Teaching place value for decimal numbers can be a daunting task. But it doesn’t have to be. Let’s dive into decimal place value and break it down, so that you enjoy teaching this concept and your students leave feeling confident in their new skills.
What is place value for decimal numbers and why is it important to teach it to kids?
Place value is the concept of understanding the relative position and value of a digit in a number. It’s important that kids understand place value because it helps them with all other math concepts.
Students spend years learning about whole number place value, but making the jump to decimal place value can be a big one because it requires students to understand that you can have less than one whole. Place value for decimals also introduces new ways to both read and understand numbers.
But decimal place value supports concepts like fractions, money, percents, and more. It is a critical skill that can help students connect multiple math concepts.
Tips for Teaching Place Value for Decimal Numbers
So how do we teach this important skill? Here are some tips for teaching place value for decimal numbers:
Start with what they already know.
Review whole number place value. Some students may really need this review while others may be ready to jump right into decimal place value. No matter where they are, start with what they know so that you can build on it. Help them see that decimal place value is building upon whole number place value.
This video from Math Antics is a great introduction to place value for decimal numbers. He starts with whole number place value and moves into decimal numbers.
Make the connections to money.
Most students have been working with money since they were in kindergarten. The idea of dollar bills and coins is not new to them. Build your students’ confidence and show them that they have already been working with decimal numbers. Use money to show them how we use decimal place value in the real world.
Again, start with whole numbers. Talk about how ten $1 bills are equivalent to one $10. Then ask your students how many pennies they need to make $1. I bet they will immediately know the answer!
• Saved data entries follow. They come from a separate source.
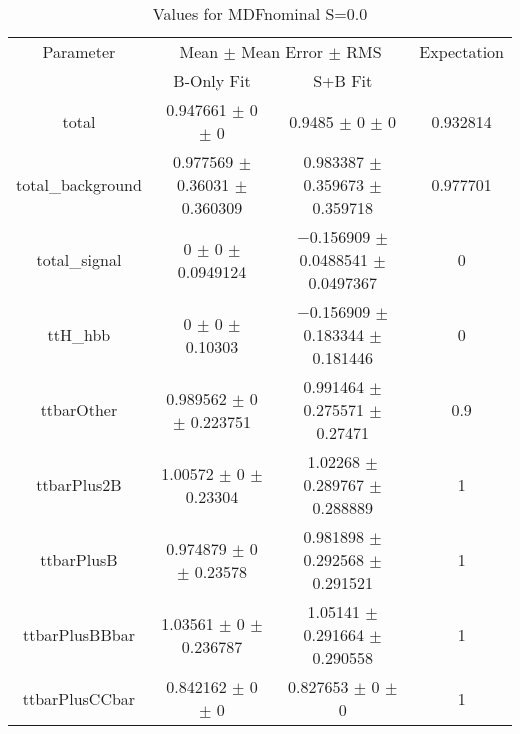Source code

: \begin{table}
\centering
\caption{Values for MDFnominal S=0.0}
\begin{tabular}{cccc}
\toprule
Parameter & \multicolumn{2}{c}{Mean $\pm$ Mean Error $\pm$ RMS} & Expectation\\
 & B-Only Fit & S+B Fit & \\
\midrule
total & \num{0.947661} $\pm$ \num{0} $\pm$ \num{0} & \num{0.9485} $\pm$ \num{0} $\pm$ \num{0} & \num{0.932814}\\
total\_background & \num{0.977569} $\pm$ \num{0.36031} $\pm$ \num{0.360309} & \num{0.983387} $\pm$ \num{0.359673} $\pm$ \num{0.359718} & \num{0.977701}\\
total\_signal & \num{0} $\pm$ \num{0} $\pm$ \num{0.0949124} & \num{-0.156909} $\pm$ \num{0.0488541} $\pm$ \num{0.0497367} & \num{0}\\
ttH\_hbb & \num{0} $\pm$ \num{0} $\pm$ \num{0.10303} & \num{-0.156909} $\pm$ \num{0.183344} $\pm$ \num{0.181446} & \num{0}\\
ttbarOther & \num{0.989562} $\pm$ \num{0} $\pm$ \num{0.223751} & \num{0.991464} $\pm$ \num{0.275571} $\pm$ \num{0.27471} & \num{0.9}\\
ttbarPlus2B & \num{1.00572} $\pm$ \num{0} $\pm$ \num{0.23304} & \num{1.02268} $\pm$ \num{0.289767} $\pm$ \num{0.288889} & \num{1}\\
ttbarPlusB & \num{0.974879} $\pm$ \num{0} $\pm$ \num{0.23578} & \num{0.981898} $\pm$ \num{0.292568} $\pm$ \num{0.291521} & \num{1}\\
ttbarPlusBBbar & \num{1.03561} $\pm$ \num{0} $\pm$ \num{0.236787} & \num{1.05141} $\pm$ \num{0.291664} $\pm$ \num{0.290558} & \num{1}\\
ttbarPlusCCbar & \num{0.842162} $\pm$ \num{0} $\pm$ \num{0} & \num{0.827653} $\pm$ \num{0} $\pm$ \num{0} & \num{1}\\
\bottomrule
\end{tabular}
\end{table}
What a perfect way to jump into explaining the tenths and hundredths place value.
Use base 10 blocks and 100’s charts.
Time to dust off those old “primary” manipulatives. Using base 10 blocks is another great way to build off your students’ prior knowledge and experiences.
Before you dive into working with decimal place value on paper, build numbers with your base 10 blocks. When using base 10 blocks, a flat is worth one whole, a rod is worth one tenth, and a cube is worth one hundredth.
Model what a decimal number would look like with place value. Model how ten cubes can be traded for one rod because ten-hundredths are the same as one-tenth. Then allow your students time to practice building numbers.
If you want to continue that concept on paper (or if you don’t have base 10 blocks) you can use 100’s charts (blank). Each individual square on that chart equals one hundredth. So a full row, or 10 colored squares, would equal one-tenth add a fully colored 100 charts would equal 1.
If you shrink down the 100’s chart you can put multiple on one page and start to build some larger numbers. Using base 10 blocks and 100’s charts are a great hands-on way to use tools students are already familiar with to explore place value for decimal numbers.
I am a firm believer in allowing a lot of varied practice when working with a new skill. You never know what creates that “ah-ha” moment for each student, so don’t shy away from using a variety of these techniques.
Fun Ways to Practice Place Value for Decimal Numbers
Ok, so we’ve covered some tips for teaching decimal place value, now let’s talk about engaging opportunities for your students to practice these new skills.
Color by Numbers
Color by number activities aren’t just for little kids! These activities are great because they provide traditional practice with the added engagement of a coloring mystery!
These color by number activities are standard-specific, so you are able to target the specific skill you are working on. These no-prep, self-checking worksheets align with 5th grade place value standards and can easily be plugged into your math centers, morning work, small groups, independent practice, or used for early finishers.
The best part! Each standard-specific activity includes 3 differentiated versions. These color by number activities allow you to provide meaningful and engaging, standards-based practice for each of your students, no matter where they are in their skill development. Check out all the place value color by number activities here.
Math City Math Projects
Math City math projects are one of the most engaging ways to practice place value skills!
Have you ever been asked… “Will I ever use this math in the real world?”. Math City is your answer! These activities provide your students with real-world applications of math skills.
Grab this free Math City project to see a real-world application of decimal numbers in action.
The Math City Bank project specifically practices decimal place value skills. This project allows students to see how place value for decimal numbers is used when working with money (a connection, you’ve already helped them make). Use this highly engaging math project in your math workshop, for a partner or small group work, and more.
This math project also includes a differentiated version, so you are able to add more support for students that need it.
Take a look at Math City Bank here.
The best part? The Math City Bank project is part of a larger Math City project that your students can work on all year long! Math City projects cover all 5th-grade math standards and are a great way to provide your students with meaningful, standards-based practice of real-world math skills.
Check out 5th grade Math City here!
We’ve just scratched the surface of teaching and practicing place value for decimal numbers. Teaching decimal place value can be fun and engaging when you provide your students with varied practice opportunities and real-world applications! Give these activities a try in your classroom to see how it works for your students.